Welcome! This blog should provide two things. First, a vicarious experience of nature through images, captions, and video. Secondly, the blog will share some of the research and literature that reinforces the paradigm of nature as a restorative and healing force. The goal is to give an educational, and rejuvenating "virtual nature experience".
Kevin's Web Log
Niawathe Prairie Natural Area, Dade County, MO
Nature images that are well received in the healthcare setting are often characterized by bright sunlight, open views with depth, and where the color green is prominent. This time of year I often think of the tallgrass prairie for those types of images. The flower bloom is particularly intense this time of year. Below is the caption for this location. For additional information, you can visit the Missouri Department of Conservation's website.
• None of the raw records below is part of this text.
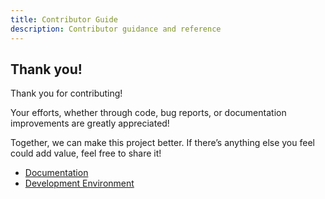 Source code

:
 ```yaml
---
title: Contributor Guide
description: Contributor guidance and reference
---
```


## Thank you!

Thank you for contributing!

Your efforts, whether through code, bug reports, or documentation improvements are greatly appreciated!

Together, we can make this project better. If there’s anything else you feel could add value, feel free to share it!

- [Documentation](./documentation)
- [Development Environment](./development-environment)
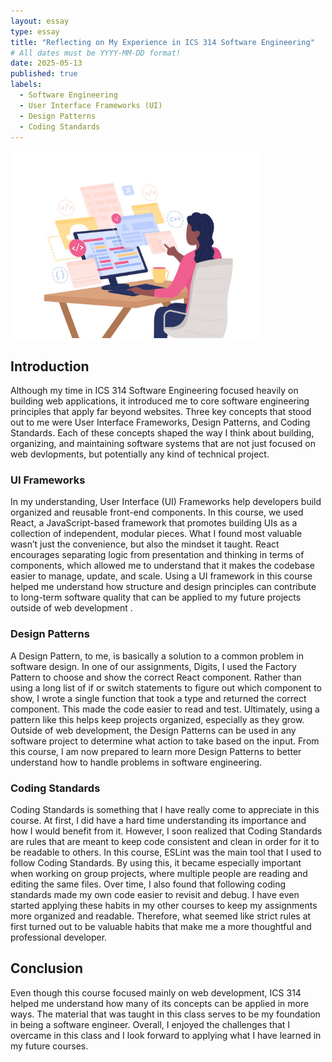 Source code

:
 ```yaml
---
layout: essay
type: essay
title: "Reflecting on My Experience in ICS 314 Software Engineering"
# All dates must be YYYY-MM-DD format!
date: 2025-05-13
published: true
labels:
  - Software Engineering
  - User Interface Frameworks (UI)
  - Design Patterns
  - Coding Standards 
---
```


<img width="400" height="300" class="rounded float-start pe-4" src="../img/SE.jpg">


## Introduction 

Although my time in ICS 314 Software Engineering focused heavily on building web applications, it introduced me to core software engineering principles that apply far beyond websites. Three key concepts that stood out to me were User Interface Frameworks, Design Patterns, and Coding Standards. Each of these concepts shaped the way I think about building, organizing, and maintaining software systems that are not just focused on web devlopments, but potentially any kind of technical project.

### UI Frameworks
In my understanding, User Interface (UI) Frameworks help developers build organized and reusable front-end components. In this course, we used React, a JavaScript-based framework that promotes building UIs as a collection of independent, modular pieces. What I found most valuable wasn’t just the convenience, but also the mindset it taught. React encourages separating logic from presentation and thinking in terms of components, which allowed me to understand that it makes the codebase easier to manage, update, and scale. Using a UI framework in this course helped me understand how structure and design principles can contribute to long-term software quality that can be applied to my future projects outside of web development . 

### Design Patterns
A Design Pattern, to me, is basically a solution to a common problem in software design. In one of our assignments, Digits, I used the Factory Pattern to choose and show the correct React component. Rather than using a long list of if or switch statements to figure out which component to show, I wrote a single function that took a type and returned the correct component. This made the code easier to read and test. Ultimately, using a pattern like this helps keep projects organized, especially as they grow. Outside of web development, the Design Patterns can be used in any software project to determine what action to take based on the input. From this course, I am now prepared to learn more Design Patterns to better understand how to handle problems in software engineering. 

### Coding Standards
Coding Standards is something that I have really come to appreciate in this course. At first, I did have a hard time understanding its importance and how I would benefit from it. However, I soon realized that Coding Standards are rules that are meant to keep code consistent and clean in order for it to be readable to others. In this course, ESLint was the main tool that I used to follow Coding Standards. By using this, it became especially important when working on group projects, where multiple people are reading and editing the same files. Over time, I also found that following coding standards made my own code easier to revisit and debug. I have even started applying these habits in my other courses to keep my assignments more organized and readable. Therefore, what seemed like strict rules at first turned out to be valuable habits that make me a more thoughtful and professional developer. 

## Conclusion 
Even though this course focused mainly on web development, ICS 314 helped me understand how many of its concepts can be applied in more ways. The material that was taught in this class serves to be my foundation in being a software engineer. Overall, I enjoyed the challenges that I overcame in this class and I look forward to applying what I have learned in my future courses. 
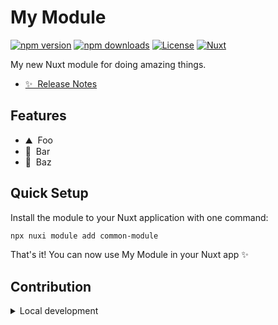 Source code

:<!--
Get your module up and running quickly.

Find and replace all on all files (CMD+SHIFT+F):
- Name: My Module
- Package name: common-module
- Description: My new Nuxt module
-->

# My Module

[![npm version][npm-version-src]][npm-version-href]
[![npm downloads][npm-downloads-src]][npm-downloads-href]
[![License][license-src]][license-href]
[![Nuxt][nuxt-src]][nuxt-href]

My new Nuxt module for doing amazing things.

- [✨ &nbsp;Release Notes](/CHANGELOG.md)
<!-- - [🏀 Online playground](https://stackblitz.com/github/your-org/common-module?file=playground%2Fapp.vue) -->
<!-- - [📖 &nbsp;Documentation](https://example.com) -->

## Features

<!-- Highlight some of the features your module provide here -->
- ⛰ &nbsp;Foo
- 🚠 &nbsp;Bar
- 🌲 &nbsp;Baz

## Quick Setup

Install the module to your Nuxt application with one command:

```bash
npx nuxi module add common-module
```

That's it! You can now use My Module in your Nuxt app ✨


## Contribution

<details>
  <summary>Local development</summary>
  
  ```bash
  # Install dependencies
  npm install
  
  # Generate type stubs
  npm run dev:prepare
  
  # Develop with the playground
  npm run dev
  
  # Build the playground
  npm run dev:build
  
  # Run ESLint
  npm run lint
  
  # Run Vitest
  npm run test
  npm run test:watch
  
  # Release new version
  npm run release
  ```

</details>


<!-- Badges -->
[npm-version-src]: https://img.shields.io/npm/v/common-module/latest.svg?style=flat&colorA=020420&colorB=00DC82
[npm-version-href]: https://npmjs.com/package/common-module

[npm-downloads-src]: https://img.shields.io/npm/dm/common-module.svg?style=flat&colorA=020420&colorB=00DC82
[npm-downloads-href]: https://npm.chart.dev/common-module

[license-src]: https://img.shields.io/npm/l/common-module.svg?style=flat&colorA=020420&colorB=00DC82
[license-href]: https://npmjs.com/package/common-module

[nuxt-src]: https://img.shields.io/badge/Nuxt-020420?logo=nuxt.js
[nuxt-href]: https://nuxt.com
Southwestern Missouri is an area that transitions from Ozark Plateau to the east and to Tallgrass Prairie to the west. There are still a very few excellent examples of tallgrass prairie in this region, and Niawathe Prairie is one of the showiest.
Although there is almost always something blooming on the tallgrass prairie during the growing season, the second week of June could be described as the glory days on the prairie. Black-eyed Susans and Pale Purple Coneflower are at their peak and Niawathe Prairie has an abundance of both.
There are certain times that come up as favorites for me when doing my field work. Watching the sun rise on a showy prairie in June is one of them. There is usually a mist or light fog in the pre-dawn air, taking the edge off the brightness of the rising sun, yet its warm light glistens off the copious dew drops on vegetation.
The sounds of Meadowlarks, Henslow’s & Grasshopper Sparrows, Cardinals, Blue Jays, and the occasional screech of a Red Tailed Hawk all interact with the light and flowers & mist to create a bucolic scene that arrests & pacifies your mind.